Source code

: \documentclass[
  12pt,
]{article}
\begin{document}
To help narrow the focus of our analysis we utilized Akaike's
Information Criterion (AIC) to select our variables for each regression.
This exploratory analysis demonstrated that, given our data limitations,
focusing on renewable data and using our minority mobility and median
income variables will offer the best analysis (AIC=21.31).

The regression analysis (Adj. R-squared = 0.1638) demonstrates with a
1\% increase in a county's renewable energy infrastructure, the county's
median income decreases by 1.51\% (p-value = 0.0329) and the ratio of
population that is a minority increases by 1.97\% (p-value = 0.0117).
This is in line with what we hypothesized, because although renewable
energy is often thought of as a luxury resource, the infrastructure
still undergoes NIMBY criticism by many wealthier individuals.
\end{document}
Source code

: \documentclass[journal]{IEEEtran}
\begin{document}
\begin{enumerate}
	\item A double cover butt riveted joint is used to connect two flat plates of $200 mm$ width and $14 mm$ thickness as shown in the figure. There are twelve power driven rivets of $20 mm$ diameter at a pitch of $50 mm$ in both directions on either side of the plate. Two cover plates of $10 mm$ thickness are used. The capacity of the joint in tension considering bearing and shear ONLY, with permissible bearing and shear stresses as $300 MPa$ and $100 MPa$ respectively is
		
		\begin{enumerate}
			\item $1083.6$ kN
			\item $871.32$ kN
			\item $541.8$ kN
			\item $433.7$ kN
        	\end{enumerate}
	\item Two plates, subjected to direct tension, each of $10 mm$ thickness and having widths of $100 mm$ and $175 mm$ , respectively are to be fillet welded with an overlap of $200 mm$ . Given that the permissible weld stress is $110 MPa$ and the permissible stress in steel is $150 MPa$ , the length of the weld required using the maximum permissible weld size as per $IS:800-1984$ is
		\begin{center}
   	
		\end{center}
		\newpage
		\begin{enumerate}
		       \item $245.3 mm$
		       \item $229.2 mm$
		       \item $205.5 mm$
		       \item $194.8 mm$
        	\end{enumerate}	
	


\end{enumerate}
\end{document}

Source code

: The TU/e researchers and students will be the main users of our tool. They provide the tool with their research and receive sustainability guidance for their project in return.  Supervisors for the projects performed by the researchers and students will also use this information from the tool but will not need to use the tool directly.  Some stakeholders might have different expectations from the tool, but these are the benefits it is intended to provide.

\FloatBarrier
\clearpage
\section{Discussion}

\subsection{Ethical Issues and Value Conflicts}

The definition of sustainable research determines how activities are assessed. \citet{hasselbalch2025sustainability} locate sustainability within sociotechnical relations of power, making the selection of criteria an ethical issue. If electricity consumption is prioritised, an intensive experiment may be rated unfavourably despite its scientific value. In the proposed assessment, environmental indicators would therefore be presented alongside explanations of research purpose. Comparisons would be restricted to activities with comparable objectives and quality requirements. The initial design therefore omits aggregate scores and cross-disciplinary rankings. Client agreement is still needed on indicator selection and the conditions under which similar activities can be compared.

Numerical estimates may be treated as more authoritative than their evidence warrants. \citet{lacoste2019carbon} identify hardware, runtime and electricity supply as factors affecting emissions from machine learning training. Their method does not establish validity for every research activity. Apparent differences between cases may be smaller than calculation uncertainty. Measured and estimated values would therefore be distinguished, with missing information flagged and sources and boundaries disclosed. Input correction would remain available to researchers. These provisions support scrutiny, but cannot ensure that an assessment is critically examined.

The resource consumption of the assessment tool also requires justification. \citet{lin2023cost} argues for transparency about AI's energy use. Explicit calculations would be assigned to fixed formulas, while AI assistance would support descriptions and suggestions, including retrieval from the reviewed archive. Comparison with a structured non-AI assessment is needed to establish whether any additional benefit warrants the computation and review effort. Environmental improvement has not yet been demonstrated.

────────────────

• _What the task asks_
Show, from the material above, each line that includes the string "median".

• _Reply to the exercise_
focusing on renewable data and using our minority mobility and median
median income decreases by 1.51\% (p-value = 0.0329) and the ratio of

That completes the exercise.